Analyzing Qualitative Student Data: a Free and Safe Machine Learning Solution
When cutting-edge is overkill
Over the course of Semester 1, our MS teachers have written 3,624 notes commending students’ progress and documenting their challenges (both academic and behavioral).
An AI workflow then allowed us to:
🔒 Ensure these notes were anonymous
🏷️ Classify them into relevant categories (type, severity)

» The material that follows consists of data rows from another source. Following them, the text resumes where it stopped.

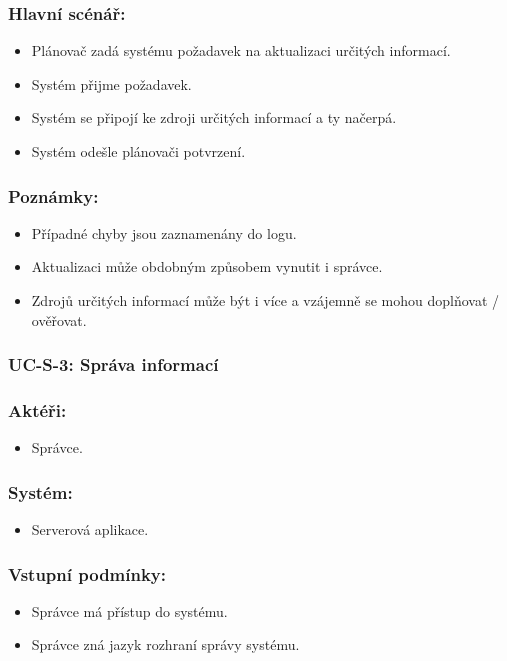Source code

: \subsubsection*{Hlavní scénář:}
\begin{itemize}
 \item Plánovač zadá systému požadavek na aktualizaci určitých informací.
 \item Systém přijme požadavek.
 \item Systém se připojí ke zdroji určitých informací a ty načerpá.
 \item Systém odešle plánovači potvrzení.
\end{itemize}
\subsubsection*{Poznámky:}
\begin{itemize}
 \item Případné chyby jsou zaznamenány do logu.
 \item Aktualizaci může obdobným způsobem vynutit i správce.
 \item Zdrojů určitých informací může být i více a vzájemně se mohou doplňovat / ověřovat.
\end{itemize}

\subsubsection{UC-S-3: Správa informací}
\subsubsection*{Aktéři:}
\begin{itemize}
 \item Správce.
\end{itemize}
\subsubsection*{Systém:}
\begin{itemize}
 \item Serverová aplikace.
\end{itemize}
\subsubsection*{Vstupní podmínky:}
\begin{itemize}
 \item Správce má přístup do systému.
 \item Správce zná jazyk rozhraní správy systému.
\end{itemize}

🚨 Identify cases of concern for our Monday Student Review Team
✉️ Generate synthetic, weekly parent emails
📊 Conduct data analysis
Reflecting on it at the start of Winter break, I thought: the benefits are obvious, but step 1 is a little bit of a hassle, and step 2 is arguably an over-the-top workaround (as we use a state-of-the-art large language model for a simple classification task, which it was not specifically trained for).
This prompted me to wonder: what alternative approach could provide 100% data protection, at $0 cost, and with equal or greater accuracy?
The answer was a simple app that lets users:
📁 Define custom categories
🏷️ Label a small sample of notes
🤖 Create a machine learning model using logistic regression to classify notes based on their embeddings
📊 Analyze individual, temporal, group, and disaggregated data
Embeddings were the key here. Converting words into vectors (lists of numbers), they capture their meaning (based on their use in the training corpus, and along 384 dimensions) in a form that machines can learn to associate with given labels.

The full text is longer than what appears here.